- _Data in this exercise_
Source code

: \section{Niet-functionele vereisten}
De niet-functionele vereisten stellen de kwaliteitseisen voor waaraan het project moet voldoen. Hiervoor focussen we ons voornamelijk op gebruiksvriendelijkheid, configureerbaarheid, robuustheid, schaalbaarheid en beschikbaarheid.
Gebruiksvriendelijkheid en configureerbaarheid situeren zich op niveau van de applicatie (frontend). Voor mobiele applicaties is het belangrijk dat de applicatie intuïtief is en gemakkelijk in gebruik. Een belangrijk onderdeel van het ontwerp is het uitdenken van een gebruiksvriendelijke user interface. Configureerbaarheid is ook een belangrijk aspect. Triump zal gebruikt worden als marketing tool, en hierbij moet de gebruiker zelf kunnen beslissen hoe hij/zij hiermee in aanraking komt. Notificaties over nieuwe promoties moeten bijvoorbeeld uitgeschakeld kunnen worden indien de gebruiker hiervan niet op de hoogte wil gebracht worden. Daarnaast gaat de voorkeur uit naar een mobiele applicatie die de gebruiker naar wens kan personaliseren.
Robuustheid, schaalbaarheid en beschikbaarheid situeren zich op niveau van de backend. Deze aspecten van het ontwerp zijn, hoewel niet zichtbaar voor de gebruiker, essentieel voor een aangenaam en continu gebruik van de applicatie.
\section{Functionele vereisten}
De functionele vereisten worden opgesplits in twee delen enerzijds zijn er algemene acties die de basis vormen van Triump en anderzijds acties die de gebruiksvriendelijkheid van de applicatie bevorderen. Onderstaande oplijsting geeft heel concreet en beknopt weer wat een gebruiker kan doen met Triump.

- _What you are asked to do_
The whole of the data must be given again, exactly as shown.

- _Solution below_
Source code

: \section{Niet-functionele vereisten}
De niet-functionele vereisten stellen de kwaliteitseisen voor waaraan het project moet voldoen. Hiervoor focussen we ons voornamelijk op gebruiksvriendelijkheid, configureerbaarheid, robuustheid, schaalbaarheid en beschikbaarheid.
Gebruiksvriendelijkheid en configureerbaarheid situeren zich op niveau van de applicatie (frontend). Voor mobiele applicaties is het belangrijk dat de applicatie intuïtief is en gemakkelijk in gebruik. Een belangrijk onderdeel van het ontwerp is het uitdenken van een gebruiksvriendelijke user interface. Configureerbaarheid is ook een belangrijk aspect. Triump zal gebruikt worden als marketing tool, en hierbij moet de gebruiker zelf kunnen beslissen hoe hij/zij hiermee in aanraking komt. Notificaties over nieuwe promoties moeten bijvoorbeeld uitgeschakeld kunnen worden indien de gebruiker hiervan niet op de hoogte wil gebracht worden. Daarnaast gaat de voorkeur uit naar een mobiele applicatie die de gebruiker naar wens kan personaliseren.
Robuustheid, schaalbaarheid en beschikbaarheid situeren zich op niveau van de backend. Deze aspecten van het ontwerp zijn, hoewel niet zichtbaar voor de gebruiker, essentieel voor een aangenaam en continu gebruik van de applicatie.
\section{Functionele vereisten}
De functionele vereisten worden opgesplits in twee delen enerzijds zijn er algemene acties die de basis vormen van Triump en anderzijds acties die de gebruiksvriendelijkheid van de applicatie bevorderen. Onderstaande oplijsting geeft heel concreet en beknopt weer wat een gebruiker kan doen met Triump.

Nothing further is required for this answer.